Моя квартира превратилась в нечто вроде закрытого дамского клуба. Иногда у меня одновременно сталкивались по три-четыре клиентки. Они все равно друг друга знали и потому никаких конфликтов не возникало. Даже наоборот — все под чашечку кофе, а то и под рюмочку коньячка принимали живейшее участие в подборе фасонов и в изобретении новых, еще не виданных моделей. Ни одна из них не повторила бы фасон подруги даже под страхом смертной казни. И притом каждая, обсуждая платье подруги, втайне считала, что у нее будет не в пример лучше, так как у нее-то со вкусом все в порядке…

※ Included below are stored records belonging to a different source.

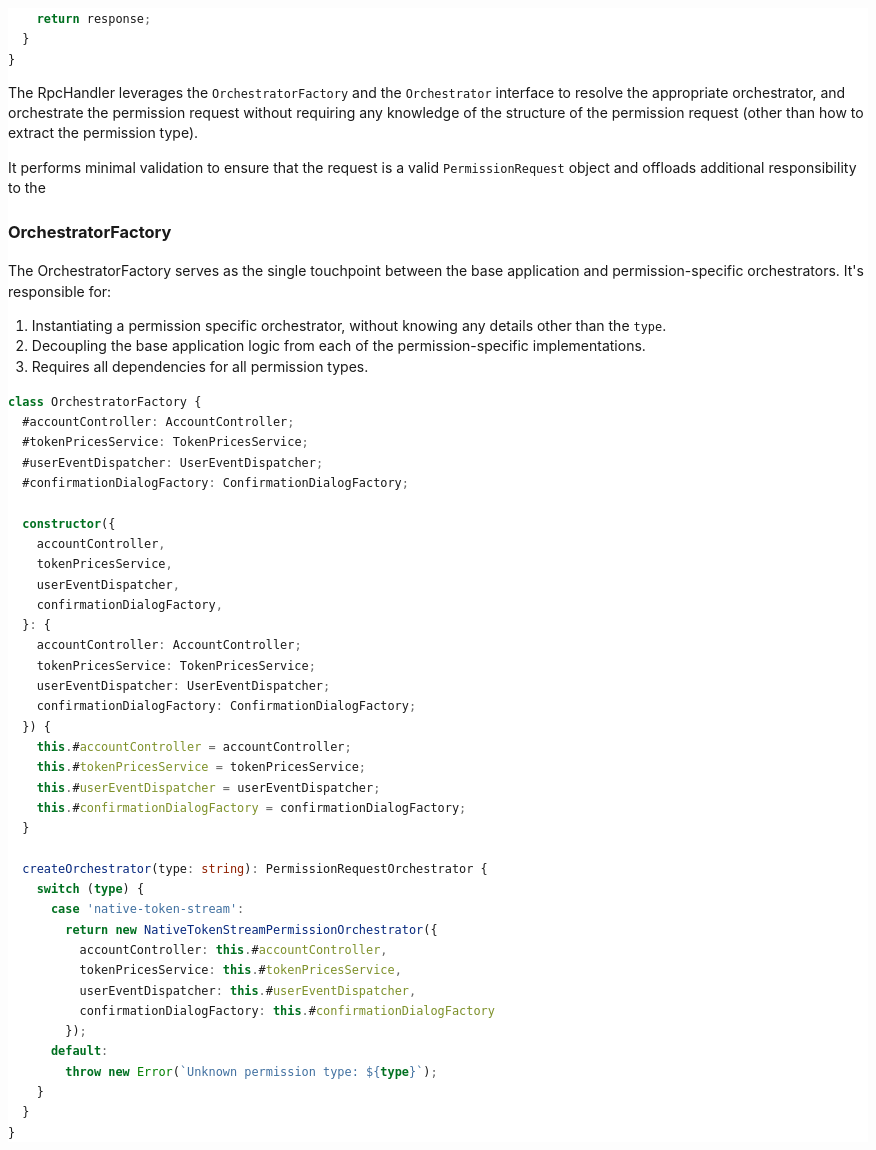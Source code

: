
 ```typescript
    return response;
  }
}
```

The RpcHandler leverages the `OrchestratorFactory` and the `Orchestrator` interface to resolve the appropriate orchestrator, and orchestrate the permission request without requiring any knowledge of the structure of the permission request (other than how to extract the permission type).

It performs minimal validation to ensure that the request is a valid `PermissionRequest` object and offloads additional responsibility to the 

### OrchestratorFactory

The OrchestratorFactory serves as the single touchpoint between the base application and permission-specific orchestrators. It's responsible for:

1. Instantiating a permission specific orchestrator, without knowing any details other than the `type`.
2. Decoupling the base application logic from each of the permission-specific implementations.
3. Requires all dependencies for all permission types. 

```typescript
class OrchestratorFactory {
  #accountController: AccountController;
  #tokenPricesService: TokenPricesService;
  #userEventDispatcher: UserEventDispatcher;
  #confirmationDialogFactory: ConfirmationDialogFactory;

  constructor({
    accountController,
    tokenPricesService,
    userEventDispatcher,
    confirmationDialogFactory,
  }: {
    accountController: AccountController;
    tokenPricesService: TokenPricesService;
    userEventDispatcher: UserEventDispatcher;
    confirmationDialogFactory: ConfirmationDialogFactory;
  }) {
    this.#accountController = accountController;
    this.#tokenPricesService = tokenPricesService;
    this.#userEventDispatcher = userEventDispatcher;
    this.#confirmationDialogFactory = confirmationDialogFactory;
  }

  createOrchestrator(type: string): PermissionRequestOrchestrator {
    switch (type) {
      case 'native-token-stream':
        return new NativeTokenStreamPermissionOrchestrator({
          accountController: this.#accountController,
          tokenPricesService: this.#tokenPricesService,
          userEventDispatcher: this.#userEventDispatcher,
          confirmationDialogFactory: this.#confirmationDialogFactory
        });
      default:
        throw new Error(`Unknown permission type: ${type}`);
    }
  }
}
```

Весна в том году была очень неровная и долгая, и я в конце концов заболела, хотя времени на это совершенно не было. Я пробовала лечиться самостоятельно, но, услышав мой глухой лающий кашель по телефону, Славка, который к этому времени уже защитил кандидатскую диссертацию и руководил целым отделением в клинике, немедленно приехал ко мне со своим галчонком. Они в два стетоскопа прослушали меня, обнаружили бронхит и сами отвели в нашу районную поликлинику, так как меня, по их словам, было необходимо «проколоть пенициллином».
Там я его впервые и увидела. Мы сидели вместе в одной очереди в процедурный кабинет к знаменитой на всю округу процедурной сестре Лере, которая делала уколы так виртуозно, что ее не боялись даже дети.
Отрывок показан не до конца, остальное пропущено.